The Big Think – Part 3

As mentioned earlier, I do see a wider market for my app, if I build and market it correctly I believe I can grow it to encompass other similar web apps (and there are many) that rival my current core vendor’s product. I’ve yet to decide whether this is a good idea. Should I concentrate on making it a niche product that meets a very distinct need? Opening up the app to be compatible with a number of vendor’s competing web apps may just pollute the brand weakening it. If I open up the brand in this way I’m sure to get a few extra sales, but probably at the cost of sales in the initial market. It’s an age-old quandary. If I keep the brand intact, and very focused, there’s nothing to stop me creating other versions of the app for other markets, and branding them differently I suppose. There’s a lot of talk in The 22 Immutable Laws of Branding and Marketing about just such things, their advice definitely seems to be to keep each product very focused and not to line extend. This brings me back to the naming problem; do I keep it very focused on the core vendor’s product name as it currently is? I guess from what I’ve just said the answer is yes. Maybe there isn’t the market for the other platforms anyway, maybe I should just concentrate on the one I know and believe there is a demand I can satisfy.

The only competition there potentially is for my product is the vendor itself if it adds features that negate my advantage, and some much more expensive and un-focused apps that take a lot more setting up and tweaking to get productive with. But am I deluding myself? Is there really a market here? Why has no-one else got an application that does what I’m planning to do? It’s not anything really complicated, so is it just a case that no-one can be bothered with such a small market, or do they see that there really isn’t a market at all?

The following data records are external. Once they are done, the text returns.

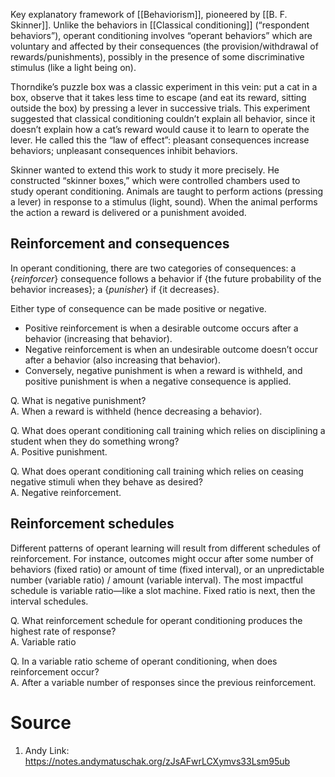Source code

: Key explanatory framework of [[Behaviorism]], pioneered by [[B. F. Skinner]]. Unlike the behaviors in [[Classical conditioning]] (“respondent behaviors”), operant conditioning involves “operant behaviors” which are voluntary and affected by their consequences (the provision/withdrawal of rewards/punishments), possibly in the presence of some discriminative stimulus (like a light being on).

Thorndike’s puzzle box was a classic experiment in this vein: put a cat in a box, observe that it takes less time to escape (and eat its reward, sitting outside the box) by pressing a lever in successive trials. This experiment suggested that classical conditioning couldn’t explain all behavior, since it doesn’t explain how a cat’s reward would cause it to learn to operate the lever. He called this the “law of effect”: pleasant consequences increase behaviors; unpleasant consequences inhibit behaviors.

Skinner wanted to extend this work to study it more precisely. He constructed “skinner boxes,” which were controlled chambers used to study operant conditioning. Animals are taught to perform actions (pressing a lever) in response to a stimulus (light, sound). When the animal performs the action a reward is delivered or a punishment avoided.

## Reinforcement and consequences
In operant conditioning, there are two categories of consequences: a {_reinforcer_} consequence follows a behavior if {the future probability of the behavior increases}; a {_punisher_} if {it decreases}.

Either type of consequence can be made positive or negative.

- Positive reinforcement is when a desirable outcome occurs after a behavior (increasing that behavior).
- Negative reinforcement is when an undesirable outcome doesn’t occur after a behavior (also increasing that behavior).
- Conversely, negative punishment is when a reward is withheld, and positive punishment is when a negative consequence is applied.

Q. What is negative punishment?  
A. When a reward is withheld (hence decreasing a behavior).

Q. What does operant conditioning call training which relies on disciplining a student when they do something wrong?  
A. Positive punishment.

Q. What does operant conditioning call training which relies on ceasing negative stimuli when they behave as desired?  
A. Negative reinforcement.

## Reinforcement schedules
Different patterns of operant learning will result from different schedules of reinforcement. For instance, outcomes might occur after some number of behaviors (fixed ratio) or amount of time (fixed interval), or an unpredictable number (variable ratio) / amount (variable interval). The most impactful schedule is variable ratio—like a slot machine. Fixed ratio is next, then the interval schedules.

Q. What reinforcement schedule for operant conditioning produces the highest rate of response?  
A. Variable ratio

Q. In a variable ratio scheme of operant conditioning, when does reinforcement occur?  
A. After a variable number of responses since the previous reinforcement.

# Source
1. Andy Link: https://notes.andymatuschak.org/zJsAFwrLCXymvs33Lsm95ub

Maybe I’m worrying for nothing, maybe I’m really just procrastinating. The fact is that when I do get a chance to do some real coding on this project, I really do enjoy it. I love programming in RealBasic, it’s really fun, a real blast, and a real breath of fresh air compared to my current full-time occupation. Really :-)

No comments.

  1. Develop for the market leader core product first and plan to develop for it’s competitors (unless the first version is so successful you don’t have time).

    My marketing expertise is non-existent but personally I like the idea of a single brand with multiple lines, with product names like “GeeWiz for ABC”, “GeeWiz for XYZ”. I’m not sure of the legalities of using the core product’s name as part of another product’s name though. A topic for a future posting on my blog.

    Interesting that you say the competition for your application is sub-standard but higher priced. I don’t feel qualified to speak with authority on this issue but I’d recommend you read more on this. Here’s a couple of sources I found quickly in my records.

    Also have you looked at joining the Association of Shareware Professionals ? I joined recently and it has some very good resources and very active and helpful private newsgroups.

  2. Aargh. Lost a comment to a server failure.

    Short version. Take a look at the Association of Shareware Professionals. I joined recently and there are quite a few good resources and very active private newsgroups.

  3. “GeeWiz for ABC” is exactly the naming convention I’m thinking of using, allowing some extension of the brand within the same domain. I like it, but I too am not sure about the legality, haven’t looked into it yet but expect it shouldn’t be such a problem.

    The potential competition aren’t neccessarily sub-standard, they’re just not as easy to use as they aren’t focused on this one app, or even in this domain. This means I can hopefully sneak in with a very targetted app that meets some users needs without any fuss and with very little setup time (the database access issue mentioned earlier is still my biggest concern in this area).

    Thanks for the links Lachlan, I’ve read everything by Eric Sink, it’s good stuff, but I’ll have a look at when I get a chance, looks interesting.

    Joining the ASP is on my todo list, not quite sure why I haven’t yet, maybe it’s just another of my procrastination areas!

    PS: Your first comment was put into the approval queue because of the links, I’ve relaxed that rule a little more, sorry about that.

  4. How about being a little less coy about what the product is. Have the chat with the platform vendor you mentioned in your previous post and then announce the product. That way you’ll answer at least one question – are you going to have a problem with the platform vendor – and maybe two – is there a demand. If there is a demand you might also get some useful input from the community to feed into your release schedule.


  5. Gordon, I’ve been thinking a lot recently about talking with the vendor, but I’m just not quite ready yet. The vendor’s on the verge of a major release too, I want to see what’s in that before I start the ball rolling because I expect I’ll have to make a few changes to my app.
    Same goes for announcing, I’m not happy about announcing until I have an app that is meeting my basic needs and is ready to go out for public Beta. I think announcing too early is bad, you’ve got to have the app ready to roll before getting any interest, otherwise you’ll lose the momentum.